The recent NFT/Crypto-wide drawdown had a lot of PRINTS holders looking for liquidity. It is known that our OTC channel has not been the best mechanism for price discovery and for matching buyers and sellers. Some of the issues:
- No permanent record for order (orderbook-style). The seller/buyer needs to constantly be broadcasting the buying/selling orders
- Doxxing, given members have to broadcast orders under their name
- Puts the onus of communication and negotiation between buyer and seller on the members. This can be costly and frustrating
Most collector DAOs don’t have any liquidity mechanism, so, despite being imperfect, the OTC mechanism is at least a solution.
As an intermediary step before addressing liquidity in an automated, long-term sustainable way, an OTC desk managed by the DAO could be a step in the direction of organizing the demand and supply, and taking away the burden of being the “salesman” from the members themselves.

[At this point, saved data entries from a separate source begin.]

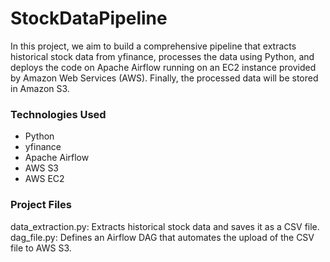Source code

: # StockDataPipeline

In this project, we aim to build a comprehensive pipeline that extracts historical stock data from yfinance, processes the data using Python, and deploys the code on Apache Airflow running on an EC2 instance provided by Amazon Web Services (AWS). Finally, the processed data will be stored in Amazon S3. 

### Technologies Used
- Python
- yfinance
- Apache Airflow
- AWS S3
- AWS EC2

### Project Files
data_extraction.py: Extracts historical stock data and saves it as a CSV file.
dag_file.py: Defines an Airflow DAG that automates the upload of the CSV file to AWS S3.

Paired with some ETH provided by the DAO to execute a buyback to start the market-making, I believe we can have a sense of how the PRINTS market should evolve.
The key decisions here would be:
- OTC desk mechanics
- Size of the ETH budget for buyback
- Price of the buyback
On (3), I believe the DAO should always be willing to buy PRINTS at NAV or below. That would be equivalent of us increasing our exposure to our existing collection. However, PRINTS have historically traded above NAV, so it would be interesting to get input on this point.